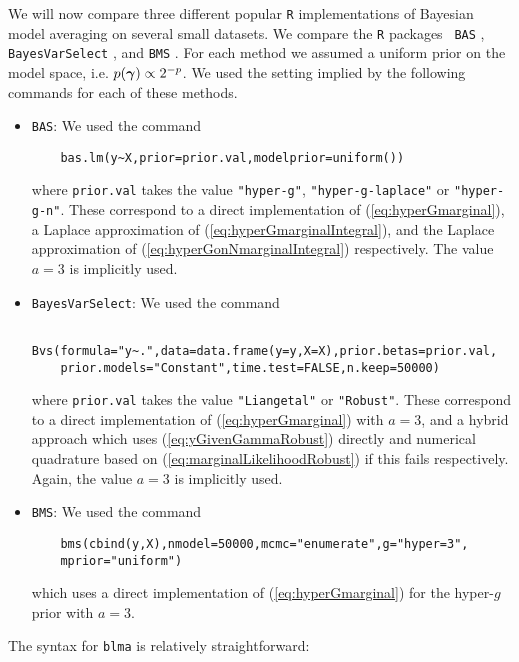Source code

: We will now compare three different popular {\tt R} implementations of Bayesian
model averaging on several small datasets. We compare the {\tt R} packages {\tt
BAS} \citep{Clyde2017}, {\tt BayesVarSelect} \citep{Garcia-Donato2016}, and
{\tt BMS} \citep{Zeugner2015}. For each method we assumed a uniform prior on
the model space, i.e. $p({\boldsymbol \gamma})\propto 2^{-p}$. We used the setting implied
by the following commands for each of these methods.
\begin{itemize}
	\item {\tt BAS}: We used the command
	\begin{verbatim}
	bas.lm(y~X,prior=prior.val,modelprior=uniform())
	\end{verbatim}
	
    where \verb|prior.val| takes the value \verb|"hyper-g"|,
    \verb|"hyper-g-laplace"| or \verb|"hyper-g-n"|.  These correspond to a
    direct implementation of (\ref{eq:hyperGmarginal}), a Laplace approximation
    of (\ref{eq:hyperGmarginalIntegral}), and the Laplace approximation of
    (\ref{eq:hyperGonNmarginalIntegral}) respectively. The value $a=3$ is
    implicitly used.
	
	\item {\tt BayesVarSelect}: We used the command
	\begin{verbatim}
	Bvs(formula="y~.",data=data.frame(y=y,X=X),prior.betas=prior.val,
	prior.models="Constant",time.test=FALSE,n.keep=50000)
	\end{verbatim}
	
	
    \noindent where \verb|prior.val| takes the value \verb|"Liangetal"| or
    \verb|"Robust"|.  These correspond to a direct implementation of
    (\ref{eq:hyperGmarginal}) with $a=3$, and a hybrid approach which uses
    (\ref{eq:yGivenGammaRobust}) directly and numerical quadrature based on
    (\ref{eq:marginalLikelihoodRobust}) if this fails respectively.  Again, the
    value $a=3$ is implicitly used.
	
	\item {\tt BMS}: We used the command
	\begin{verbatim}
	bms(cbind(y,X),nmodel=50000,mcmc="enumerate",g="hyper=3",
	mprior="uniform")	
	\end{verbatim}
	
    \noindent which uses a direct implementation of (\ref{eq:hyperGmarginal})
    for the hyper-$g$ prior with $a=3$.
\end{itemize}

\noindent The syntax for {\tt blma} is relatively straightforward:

» **Assignment**: Working from the entries above, filter out every line that lacks "implicitly" and copy what remains.

» **Worked solution**:
    implicitly used.
    value $a=3$ is implicitly used.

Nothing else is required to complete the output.